Wednesday 10 June 2009

Breaking The Law

I have a few thoughts I suppose. I'm interested in pressure differences in the aether, as imposed by matter, and what happens at the air-water interface, or the air-solid interface, and even the liquid-solid interface. I'm also following a train of thought that electricity is the aether under high pressure. Below, I'm paraphrasing some helpful text I found @ ... http://www.answers.com/topic/pressure

In terms of physics, both gases and liquids are referred to as fluids—that is, substances that conform to the shape of their container. Air pressure and water pressure are thus specific subjects under the larger heading of "fluid pressure." A fluid responds to pressure quite differently than a solid does. The density of a solid makes it resistant to small applications of pressure, but if the pressure increases, it experiences tension and, ultimately, deformation. In the case of a fluid, however, stress causes it to flow rather than to deform.

Matter creates stress in the aether field, forcing the aether to flow.

The three characteristics of fluid pressure described above have a number of implications and applications, among them, what is known as Pascal's principle. Like the SI unit of pressure, Pascal's principle is named after Blaise Pascal (1623 -1662), a French mathematician and physicist who formulated the second of the three statements: that the external pressure applied on a fluid is transmitted uniformly throughout the entire body of that fluid. Pascal's principle became the basis for one of the important machines ever developed, the hydraulic press.

The external pressure being applied throughout the entire body of the electric fluid is something which we write as 300,000 km/s : the speed of light in a vacuum. 300,000 km/s is actually describing a pressure constant and not a speed as such. I think that 300,000 km/s describes a volume in the aether.
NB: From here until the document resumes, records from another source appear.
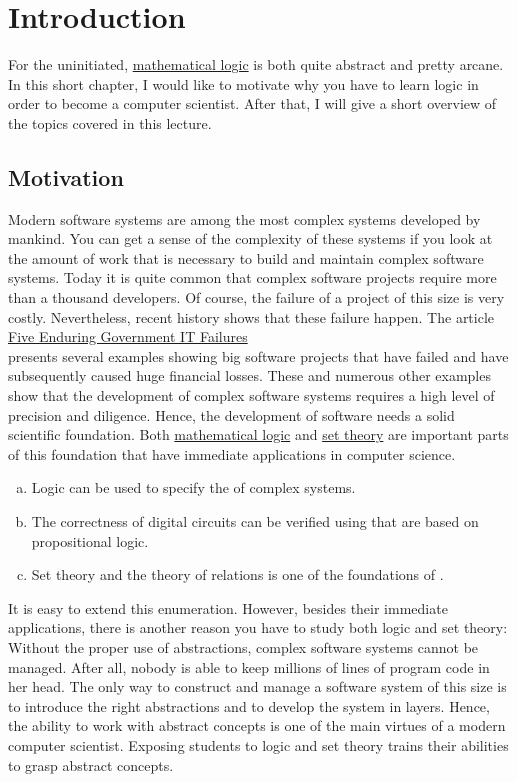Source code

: \chapter{Introduction}
For the uninitiated, \href{https://en.wikipedia.org/wiki/Mathematical_logic}{mathematical logic} 
is both quite abstract and pretty arcane.  
In this short chapter, I would like to motivate why you have to learn
logic in order to become a computer scientist.  After that, I will give a short overview of the topics covered
in this lecture.

\section{Motivation}
Modern software systems are among the most complex systems developed by mankind.  You can get a
sense of the complexity of these systems if you look at the amount of work that is necessary to
build and maintain complex software systems.  Today it is quite common that complex software projects require
more than a thousand developers.  Of course, the failure of a project of this size is very costly.
Nevertheless, recent history shows that these failure happen.  The article
\\[0.2cm]
\hspace*{0.8cm}
\href{https://spectrum.ieee.org/five-enduring-government-it-failures}{Five Enduring Government IT Failures} 
\\[0.2cm]
presents several examples showing big software projects that have failed and have subsequently caused huge
financial losses.  
These and numerous other examples show that the development of complex software systems requires a high level
of precision and diligence.  Hence, the development of software needs a solid scientific
foundation.  Both \href{https://en.wikipedia.org/wiki/Mathematical_logic}{mathematical logic} and 
\href{https://en.wikipedia.org/wiki/Set_theory}{set theory}
are important parts of this foundation that have immediate applications in
computer science. 
\begin{enumerate}[(a)]
\item Logic can be used to specify the  of complex systems.  
\item The correctness of digital circuits can be verified using  that are based on
      propositional logic.
\item Set theory and the theory of relations is one of the foundations of .
\end{enumerate}
It is easy to extend this enumeration.  However, besides their immediate applications, 
there is another reason you have to study both logic and set theory: Without the proper use of
{\color{blue}abstractions}, complex software systems cannot be managed.  After all, nobody is able to keep
millions of lines of program code in her head.  The only way to construct and manage a software system of this
size is to introduce the right abstractions and to develop the system in layers.  Hence, the ability
to work with abstract concepts is one of the main virtues of a modern computer scientist.  
Exposing students to logic and set theory trains their abilities to grasp abstract concepts.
As fluid moves from a wider pipe to a narrower one, the volume of that fluid that moves a given distance in a given time period does not change. But since the width of the narrower pipe is smaller, the fluid must move faster (that is, with greater dynamic pressure) in order to move the same amount of fluid the same distance in the same amount of time. One way to illustrate this is to observe the behavior of a river: in a wide, unconstricted region, it flows slowly, but if its flow is narrowed by canyon walls, then it speeds up dramatically.

What happens then at the air-water interface? The aether would be under low pressure in the air, and then under a higher pressure in the water, so I'm expecting something to happen at the surface of the water. There would be a very purposeful change in speed of the aether at the surface of the water. Same volume ... different speed. I'm therefore interested to see if this has anything to do with the forces of surface tension and the appearance of meniscus.

A pump utilizes Pascal's principle, but instead of holding fluid in a single container, a pump allows the fluid to escape. Specifically, the pump utilizes a pressure difference, causing the fluid to move from an area of higher pressure to one of lower pressure. A very simple example of this is a siphon hose, used to draw petroleum from a car's gas tank. Sucking on one end of the hose creates an area of low pressure compared to the relatively high-pressure area of the gas tank. Eventually, the gasoline will come out of the low-pressure end of the hose. (And with luck, the person siphoning will be able to anticipate this, so that he does not get a mouthful of gasoline!)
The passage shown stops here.